| WORK TASK |
Where a line of the listing below includes the word "exampleblock", reproduce that line.

| DATASET RECORDS |
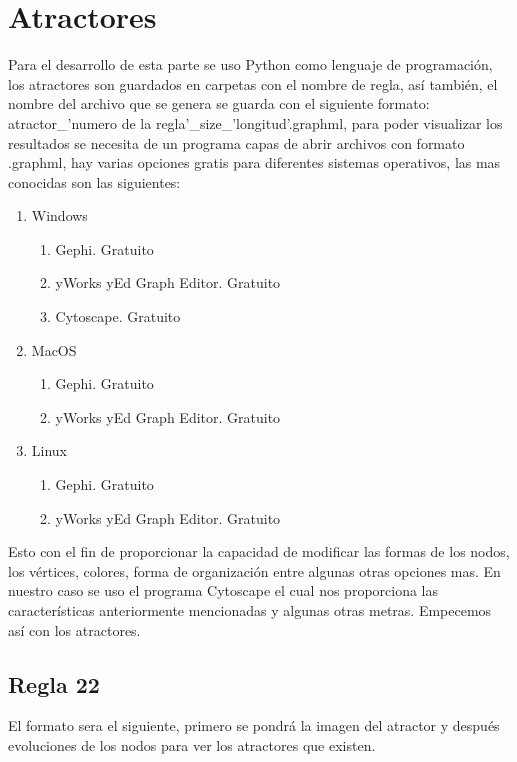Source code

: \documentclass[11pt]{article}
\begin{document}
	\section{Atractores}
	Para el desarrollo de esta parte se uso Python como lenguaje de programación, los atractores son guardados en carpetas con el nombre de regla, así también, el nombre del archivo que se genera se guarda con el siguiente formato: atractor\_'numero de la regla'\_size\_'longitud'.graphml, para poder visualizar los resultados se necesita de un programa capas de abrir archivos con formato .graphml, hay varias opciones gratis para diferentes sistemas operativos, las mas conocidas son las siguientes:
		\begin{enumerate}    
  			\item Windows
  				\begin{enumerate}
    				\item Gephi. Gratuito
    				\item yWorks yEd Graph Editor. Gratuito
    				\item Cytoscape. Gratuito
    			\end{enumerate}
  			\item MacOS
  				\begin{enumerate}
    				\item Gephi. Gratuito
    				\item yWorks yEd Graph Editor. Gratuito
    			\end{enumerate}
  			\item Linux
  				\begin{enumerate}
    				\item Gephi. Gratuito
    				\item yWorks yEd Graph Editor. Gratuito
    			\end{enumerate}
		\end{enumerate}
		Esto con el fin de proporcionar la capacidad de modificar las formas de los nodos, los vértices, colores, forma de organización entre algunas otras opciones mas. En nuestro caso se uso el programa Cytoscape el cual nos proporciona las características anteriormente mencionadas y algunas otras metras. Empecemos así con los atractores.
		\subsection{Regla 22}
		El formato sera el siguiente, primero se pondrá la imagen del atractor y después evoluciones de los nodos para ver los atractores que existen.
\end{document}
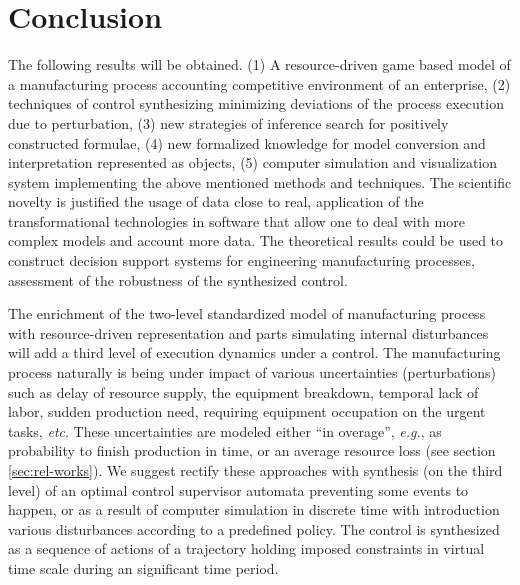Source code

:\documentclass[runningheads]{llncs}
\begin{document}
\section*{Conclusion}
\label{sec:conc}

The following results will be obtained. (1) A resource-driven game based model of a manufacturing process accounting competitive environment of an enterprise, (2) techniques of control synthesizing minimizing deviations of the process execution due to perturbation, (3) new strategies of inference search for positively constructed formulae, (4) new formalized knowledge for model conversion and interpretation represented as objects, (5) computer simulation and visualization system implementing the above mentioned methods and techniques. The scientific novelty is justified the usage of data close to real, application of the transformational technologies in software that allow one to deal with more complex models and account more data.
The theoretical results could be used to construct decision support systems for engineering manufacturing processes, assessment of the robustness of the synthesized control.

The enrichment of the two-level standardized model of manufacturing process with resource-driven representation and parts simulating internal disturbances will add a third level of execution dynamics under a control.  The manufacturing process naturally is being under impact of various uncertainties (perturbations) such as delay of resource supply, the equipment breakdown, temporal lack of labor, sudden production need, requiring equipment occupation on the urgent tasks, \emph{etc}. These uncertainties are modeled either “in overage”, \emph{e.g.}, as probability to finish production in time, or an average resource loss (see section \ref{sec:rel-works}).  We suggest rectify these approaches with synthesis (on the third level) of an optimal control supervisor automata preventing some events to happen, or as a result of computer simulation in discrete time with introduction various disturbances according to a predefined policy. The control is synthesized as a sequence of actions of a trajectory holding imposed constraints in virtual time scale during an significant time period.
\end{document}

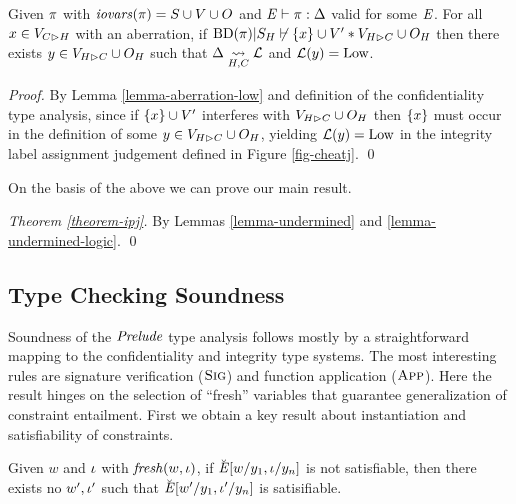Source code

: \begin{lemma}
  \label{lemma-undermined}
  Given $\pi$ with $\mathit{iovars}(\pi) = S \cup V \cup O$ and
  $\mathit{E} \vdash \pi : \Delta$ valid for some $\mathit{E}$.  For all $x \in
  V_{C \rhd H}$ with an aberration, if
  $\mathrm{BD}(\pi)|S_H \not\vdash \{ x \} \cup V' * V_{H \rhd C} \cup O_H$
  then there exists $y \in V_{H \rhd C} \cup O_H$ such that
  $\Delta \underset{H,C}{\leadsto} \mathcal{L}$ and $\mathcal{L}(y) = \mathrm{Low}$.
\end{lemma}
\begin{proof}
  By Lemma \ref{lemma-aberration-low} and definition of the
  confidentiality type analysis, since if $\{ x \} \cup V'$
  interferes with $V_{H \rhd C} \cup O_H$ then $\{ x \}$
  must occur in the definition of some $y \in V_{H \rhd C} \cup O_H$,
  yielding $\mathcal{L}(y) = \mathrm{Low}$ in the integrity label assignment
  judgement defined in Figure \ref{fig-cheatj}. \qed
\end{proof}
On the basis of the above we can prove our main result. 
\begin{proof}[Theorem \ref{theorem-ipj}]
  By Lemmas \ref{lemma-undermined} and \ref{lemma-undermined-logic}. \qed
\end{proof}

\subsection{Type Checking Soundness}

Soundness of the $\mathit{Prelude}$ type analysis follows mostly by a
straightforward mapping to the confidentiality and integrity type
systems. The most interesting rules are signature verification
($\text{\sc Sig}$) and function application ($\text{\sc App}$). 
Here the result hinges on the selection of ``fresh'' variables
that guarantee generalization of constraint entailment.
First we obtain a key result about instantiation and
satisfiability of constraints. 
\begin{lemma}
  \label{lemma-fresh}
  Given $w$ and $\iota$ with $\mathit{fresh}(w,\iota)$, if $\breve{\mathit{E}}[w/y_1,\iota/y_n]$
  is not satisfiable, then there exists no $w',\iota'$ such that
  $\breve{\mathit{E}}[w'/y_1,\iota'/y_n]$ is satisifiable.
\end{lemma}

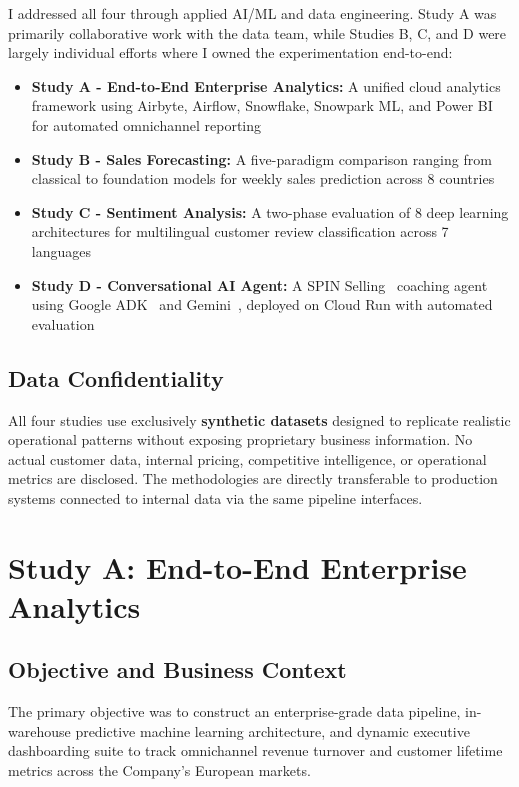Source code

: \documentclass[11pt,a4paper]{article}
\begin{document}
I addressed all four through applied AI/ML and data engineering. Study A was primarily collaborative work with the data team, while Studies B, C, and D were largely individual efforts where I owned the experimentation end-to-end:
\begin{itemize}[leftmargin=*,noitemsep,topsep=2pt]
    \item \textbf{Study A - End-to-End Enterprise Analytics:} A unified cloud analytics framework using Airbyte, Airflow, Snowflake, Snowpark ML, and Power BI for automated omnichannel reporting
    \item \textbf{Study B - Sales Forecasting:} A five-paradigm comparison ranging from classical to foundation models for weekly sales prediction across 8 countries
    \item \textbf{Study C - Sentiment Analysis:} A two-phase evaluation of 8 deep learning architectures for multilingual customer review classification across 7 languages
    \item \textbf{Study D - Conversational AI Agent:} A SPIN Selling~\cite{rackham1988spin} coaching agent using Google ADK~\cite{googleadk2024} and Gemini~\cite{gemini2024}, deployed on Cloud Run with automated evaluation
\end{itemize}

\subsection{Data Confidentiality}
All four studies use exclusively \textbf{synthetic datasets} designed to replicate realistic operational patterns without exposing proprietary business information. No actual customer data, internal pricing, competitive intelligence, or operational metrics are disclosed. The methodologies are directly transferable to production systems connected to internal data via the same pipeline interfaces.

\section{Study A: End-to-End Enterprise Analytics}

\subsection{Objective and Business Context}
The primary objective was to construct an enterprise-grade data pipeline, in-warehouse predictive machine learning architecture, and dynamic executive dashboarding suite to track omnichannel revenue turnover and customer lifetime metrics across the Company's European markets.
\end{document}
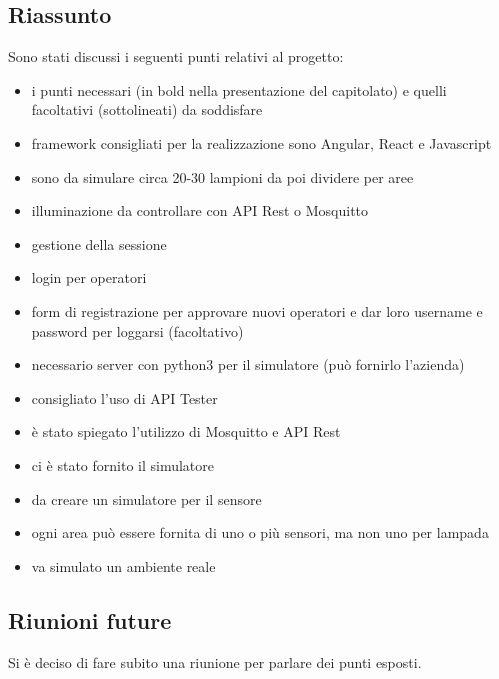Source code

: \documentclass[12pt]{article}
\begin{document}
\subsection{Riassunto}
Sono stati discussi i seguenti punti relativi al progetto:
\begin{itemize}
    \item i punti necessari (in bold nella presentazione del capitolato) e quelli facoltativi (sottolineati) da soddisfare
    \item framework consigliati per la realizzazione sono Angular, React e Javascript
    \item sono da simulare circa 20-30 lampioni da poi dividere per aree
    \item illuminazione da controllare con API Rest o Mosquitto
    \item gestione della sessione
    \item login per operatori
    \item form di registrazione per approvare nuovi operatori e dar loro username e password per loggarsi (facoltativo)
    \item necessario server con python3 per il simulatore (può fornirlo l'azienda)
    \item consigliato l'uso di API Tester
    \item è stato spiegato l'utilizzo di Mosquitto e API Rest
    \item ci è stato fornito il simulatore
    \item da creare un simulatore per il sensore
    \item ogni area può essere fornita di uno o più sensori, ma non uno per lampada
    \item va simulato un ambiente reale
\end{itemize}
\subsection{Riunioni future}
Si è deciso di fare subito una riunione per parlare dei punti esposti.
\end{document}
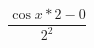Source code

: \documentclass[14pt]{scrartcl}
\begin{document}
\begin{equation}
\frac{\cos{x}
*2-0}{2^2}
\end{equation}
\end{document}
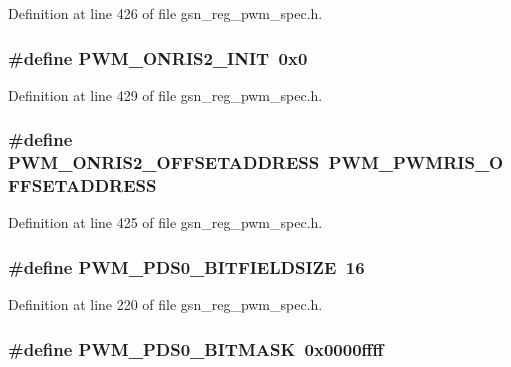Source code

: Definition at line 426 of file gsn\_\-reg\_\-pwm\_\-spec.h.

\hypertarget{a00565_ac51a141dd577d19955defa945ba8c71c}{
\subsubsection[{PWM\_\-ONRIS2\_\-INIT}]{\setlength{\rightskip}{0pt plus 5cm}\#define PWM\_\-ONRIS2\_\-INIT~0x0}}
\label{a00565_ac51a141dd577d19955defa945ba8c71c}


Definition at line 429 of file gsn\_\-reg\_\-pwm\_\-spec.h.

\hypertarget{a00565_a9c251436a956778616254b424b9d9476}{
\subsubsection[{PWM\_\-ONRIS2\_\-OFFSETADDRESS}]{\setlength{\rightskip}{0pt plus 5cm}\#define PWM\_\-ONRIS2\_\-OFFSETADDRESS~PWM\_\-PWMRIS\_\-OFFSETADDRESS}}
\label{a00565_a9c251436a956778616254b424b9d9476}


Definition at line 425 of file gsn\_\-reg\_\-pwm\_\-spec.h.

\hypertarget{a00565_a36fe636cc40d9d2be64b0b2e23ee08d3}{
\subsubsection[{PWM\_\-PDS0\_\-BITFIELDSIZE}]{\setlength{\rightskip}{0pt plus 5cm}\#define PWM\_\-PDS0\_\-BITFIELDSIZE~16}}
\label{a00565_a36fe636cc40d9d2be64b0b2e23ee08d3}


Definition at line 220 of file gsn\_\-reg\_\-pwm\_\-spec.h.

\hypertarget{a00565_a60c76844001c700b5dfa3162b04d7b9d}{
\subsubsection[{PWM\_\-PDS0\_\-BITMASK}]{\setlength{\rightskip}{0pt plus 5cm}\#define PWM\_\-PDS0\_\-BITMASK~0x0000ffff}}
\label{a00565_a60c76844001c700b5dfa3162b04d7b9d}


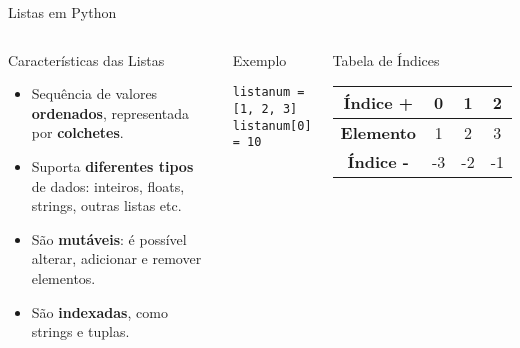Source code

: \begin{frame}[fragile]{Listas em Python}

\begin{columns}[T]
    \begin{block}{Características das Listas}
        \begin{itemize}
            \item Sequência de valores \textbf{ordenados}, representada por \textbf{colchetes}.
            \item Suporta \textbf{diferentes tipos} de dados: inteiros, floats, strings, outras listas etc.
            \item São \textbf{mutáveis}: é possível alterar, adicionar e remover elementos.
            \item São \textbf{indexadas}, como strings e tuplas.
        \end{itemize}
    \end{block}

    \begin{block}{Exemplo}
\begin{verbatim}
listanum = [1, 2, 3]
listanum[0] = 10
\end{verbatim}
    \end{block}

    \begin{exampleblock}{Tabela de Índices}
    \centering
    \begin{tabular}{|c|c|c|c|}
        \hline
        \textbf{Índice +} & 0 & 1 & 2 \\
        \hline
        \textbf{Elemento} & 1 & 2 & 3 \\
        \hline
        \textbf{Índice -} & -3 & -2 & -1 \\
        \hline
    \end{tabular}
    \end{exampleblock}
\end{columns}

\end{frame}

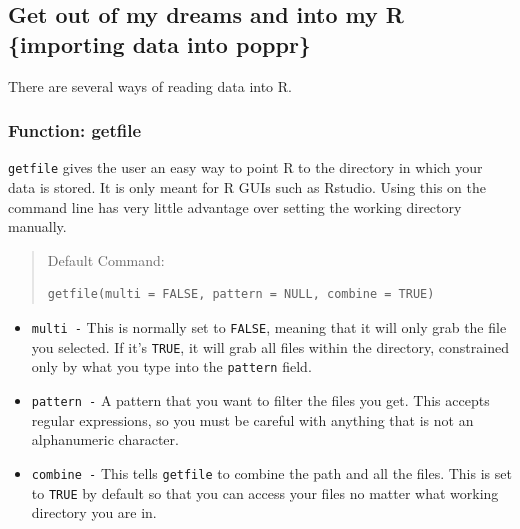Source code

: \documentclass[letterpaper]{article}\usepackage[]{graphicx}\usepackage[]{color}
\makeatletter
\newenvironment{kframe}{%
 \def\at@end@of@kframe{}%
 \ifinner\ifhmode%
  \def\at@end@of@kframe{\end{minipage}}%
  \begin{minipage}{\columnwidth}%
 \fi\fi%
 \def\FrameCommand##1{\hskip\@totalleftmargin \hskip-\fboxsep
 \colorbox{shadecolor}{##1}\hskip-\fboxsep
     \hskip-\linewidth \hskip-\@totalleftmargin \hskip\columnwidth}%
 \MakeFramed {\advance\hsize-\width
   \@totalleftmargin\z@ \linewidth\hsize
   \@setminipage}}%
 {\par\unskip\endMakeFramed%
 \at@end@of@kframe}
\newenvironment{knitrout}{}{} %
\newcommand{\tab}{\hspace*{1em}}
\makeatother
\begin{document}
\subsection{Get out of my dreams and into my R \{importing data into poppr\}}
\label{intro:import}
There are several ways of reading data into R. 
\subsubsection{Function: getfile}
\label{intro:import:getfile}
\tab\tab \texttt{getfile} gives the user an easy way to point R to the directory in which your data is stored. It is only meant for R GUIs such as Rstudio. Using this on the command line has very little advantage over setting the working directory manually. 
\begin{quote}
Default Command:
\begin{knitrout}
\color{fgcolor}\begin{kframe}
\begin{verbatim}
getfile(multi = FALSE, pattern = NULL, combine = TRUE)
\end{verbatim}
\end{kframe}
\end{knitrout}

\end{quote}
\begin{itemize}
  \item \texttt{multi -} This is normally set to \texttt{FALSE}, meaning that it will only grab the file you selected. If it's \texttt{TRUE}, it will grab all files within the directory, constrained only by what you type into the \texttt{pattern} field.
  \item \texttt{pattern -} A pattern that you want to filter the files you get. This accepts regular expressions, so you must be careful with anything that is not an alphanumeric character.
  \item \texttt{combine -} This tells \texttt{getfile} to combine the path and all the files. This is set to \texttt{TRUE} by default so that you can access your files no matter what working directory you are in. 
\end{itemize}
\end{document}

| RESULT OF THIS TASK |
    \begin{exampleblock}{Tabela de Índices}
    \end{exampleblock}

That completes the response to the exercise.